Hyundai CRADLE and Ionic Materials to advance battery technology
Ionic Materials is utilising innovative solid polymer electrolyte technology to improve battery safety and electric vehicle performance…
Hyundai CRADLE is investing in Ionic Materials, a privately held battery developer based in Massachusetts, to advance the development of battery technology and improve electric vehicle (EV) performance with solid-state battery innovation.
Ionic Materials is developing advanced materials for high-energy-density batteries that are safer and less expensive than the current ones being used. The patented solid polymer material enables the production of solid-state batteries that are inherently safe, affordable, high in energy density and operational at room temperature.

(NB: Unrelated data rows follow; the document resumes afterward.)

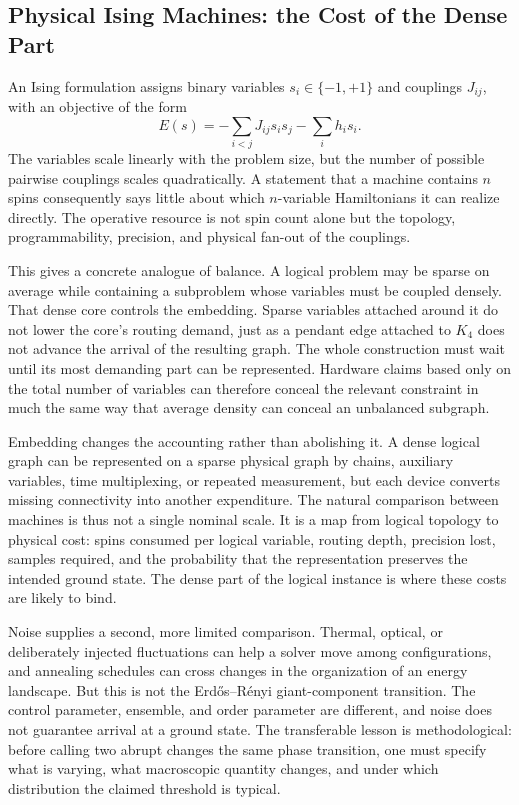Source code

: \documentclass[11pt]{article}
\begin{document}
\subsection{Physical Ising Machines: the Cost of the Dense Part}

An Ising formulation assigns binary variables $s_i\in\{-1,+1\}$ and couplings $J_{ij}$, with an objective of the form
\[
E(s)=-\sum_{i<j}J_{ij}s_is_j-\sum_i h_i s_i.
\]
The variables scale linearly with the problem size, but the number of possible pairwise couplings scales quadratically. A statement that a machine contains $n$ spins consequently says little about which $n$-variable Hamiltonians it can realize directly. The operative resource is not spin count alone but the topology, programmability, precision, and physical fan-out of the couplings.

This gives a concrete analogue of balance. A logical problem may be sparse on average while containing a subproblem whose variables must be coupled densely. That dense core controls the embedding. Sparse variables attached around it do not lower the core's routing demand, just as a pendant edge attached to $K_4$ does not advance the arrival of the resulting graph. The whole construction must wait until its most demanding part can be represented. Hardware claims based only on the total number of variables can therefore conceal the relevant constraint in much the same way that average density can conceal an unbalanced subgraph.

Embedding changes the accounting rather than abolishing it. A dense logical graph can be represented on a sparse physical graph by chains, auxiliary variables, time multiplexing, or repeated measurement, but each device converts missing connectivity into another expenditure. The natural comparison between machines is thus not a single nominal scale. It is a map from logical topology to physical cost: spins consumed per logical variable, routing depth, precision lost, samples required, and the probability that the representation preserves the intended ground state. The dense part of the logical instance is where these costs are likely to bind.

Noise supplies a second, more limited comparison. Thermal, optical, or deliberately injected fluctuations can help a solver move among configurations, and annealing schedules can cross changes in the organization of an energy landscape. But this is not the Erd\H{o}s--R\'enyi giant-component transition. The control parameter, ensemble, and order parameter are different, and noise does not guarantee arrival at a ground state. The transferable lesson is methodological: before calling two abrupt changes the same phase transition, one must specify what is varying, what macroscopic quantity changes, and under which distribution the claimed threshold is typical.
\end{document}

The polymer electrolyte properties also support lithium-ion cells with little to no cobalt in their cathodes.
Solid-state batteries are expected to eliminate safety issues with liquid electrolytes, enable higher energy anodes and cathodes and reduce the overall cost of the battery due to cheaper chemistries and manufacturing.
“This breakthrough technology could significantly improve battery technology,” said John Suh, Vice President of Hyundai CRADLE. “We are always looking for ways to ensure our cars provide the highest level of clean and efficient solutions. Our investment in Ionic Materials will keep us at the forefront of development, allowing us to build better eco-friendly vehicles.”
Further advancements made with the polymer will support additional high-energy and eco-friendly battery chemistries, including lithium metal, lithium sulphur and inexpensive and low-cost rechargeable alkaline batteries.
“The investment by Hyundai represents another key company milestone and demonstrates our rapid momentum as we develop polymer-based materials for solid-state batteries,” said Mike Zimmerman, Founder and CEO of Ionic Materials. “With the ongoing help of our investment partners, we have expanded our facilities and are adding to our team to meet the ever-growing demand for this technology.”